→ **BRIEF**
From the material below, copy exactly the lines beginning with the one that contains "- **Researchers &" and ending with the one that contains "Poll owners and"; the pictures stay out.

→ **MATERIAL FOR THIS TASK**
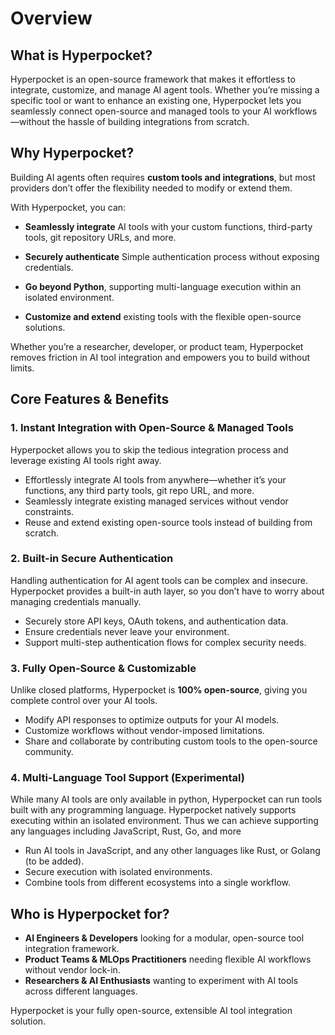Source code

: # Overview

## What is Hyperpocket?

Hyperpocket is an open-source framework that makes it effortless to integrate, customize, and manage AI agent tools. Whether you’re missing a specific tool or want to enhance an existing one, Hyperpocket lets you seamlessly connect open-source and managed tools to your AI workflows—without the hassle of building integrations from scratch.

## Why Hyperpocket?

Building AI agents often requires **custom tools and integrations**, but most providers don’t offer the flexibility needed to modify or extend them.

With Hyperpocket, you can:

- **Seamlessly integrate** AI tools with your custom functions, third-party tools, git repository URLs, and more.

- **Securely authenticate** Simple authentication process without exposing credentials.

- **Go beyond Python**, supporting multi-language execution within an isolated environment.

- **Customize and extend** existing tools with the flexible open-source solutions.

Whether you’re a researcher, developer, or product team, Hyperpocket removes friction in AI tool integration and empowers you to build without limits.

## Core Features & Benefits

### 1. Instant Integration with Open-Source & Managed Tools

Hyperpocket allows you to skip the tedious integration process and leverage existing AI tools right away.

- Effortlessly integrate AI tools from anywhere—whether it’s your functions, any third party tools, git repo URL, and more.
- Seamlessly integrate existing managed services without vendor constraints.
- Reuse and extend existing open-source tools instead of building from scratch.

### 2. Built-in Secure Authentication

Handling authentication for AI agent tools can be complex and insecure. Hyperpocket provides a built-in auth layer, so you don’t have to worry about managing credentials manually.

- Securely store API keys, OAuth tokens, and authentication data.
- Ensure credentials never leave your environment.
- Support multi-step authentication flows for complex security needs.

### 3. Fully Open-Source & Customizable

Unlike closed platforms, Hyperpocket is **100% open-source**, giving you complete control over your AI tools.

- Modify API responses to optimize outputs for your AI models.
- Customize workflows without vendor-imposed limitations.
- Share and collaborate by contributing custom tools to the open-source community.

### 4. Multi-Language Tool Support (Experimental)

While many AI tools are only available in python, Hyperpocket can run tools built with any programming language.
Hyperpocket natively supports executing within an isolated environment. Thus we can achieve supporting any languages including JavaScript, Rust, Go, and more

- Run AI tools in JavaScript, and any other languages like Rust, or Golang (to be added).
- Secure execution with isolated environments.
- Combine tools from different ecosystems into a single workflow.

## Who is Hyperpocket for?

- **AI Engineers & Developers** looking for a modular, open-source tool integration framework.
- **Product Teams & MLOps Practitioners** needing flexible AI workflows without vendor lock-in.
- **Researchers & AI Enthusiasts** wanting to experiment with AI tools across different languages.

Hyperpocket is your fully open-source, extensible AI tool integration solution.
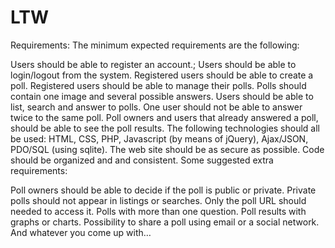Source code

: LTW
===


Requirements:
The minimum expected requirements are the following:

Users should be able to register an account.;
Users should be able to login/logout from the system.
Registered users should be able to create a poll.
Registered users should be able to manage their polls.
Polls should contain one image and several possible answers.
Users should be able to list, search and answer to polls.
One user should not be able to answer twice to the same poll.
Poll owners and users that already answered a poll, should be able to see the poll results.
The following technologies should all be used: HTML, CSS, PHP, Javascript (by means of jQuery), Ajax/JSON, PDO/SQL (using sqlite).
The web site should be as secure as possible.
Code should be organized and and consistent.
Some suggested extra requirements:

Poll owners should be able to decide if the poll is public or private.
Private polls should not appear in listings or searches. Only the poll URL should needed to access it.
Polls with more than one question.
Poll results with graphs or charts.
Possibility to share a poll using email or a social network.
And whatever you come up with…


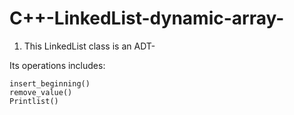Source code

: # C++-LinkedList-dynamic-array-

1) This LinkedList class is an ADT- 

Its operations includes:

    insert_beginning()
    remove_value()
    Printlist()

→ **EXERCISE RESPONSE**
- **Researchers & AI Enthusiasts** wanting to experiment with AI tools across different languages.

Hyperpocket is your fully open-source, extensible AI tool integration solution.
Source code

: LTW
===


Requirements:
The minimum expected requirements are the following:

Users should be able to register an account.;
Users should be able to login/logout from the system.
Registered users should be able to create a poll.
Registered users should be able to manage their polls.
Polls should contain one image and several possible answers.
Users should be able to list, search and answer to polls.
One user should not be able to answer twice to the same poll.
Poll owners and users that already answered a poll, should be able to see the poll results.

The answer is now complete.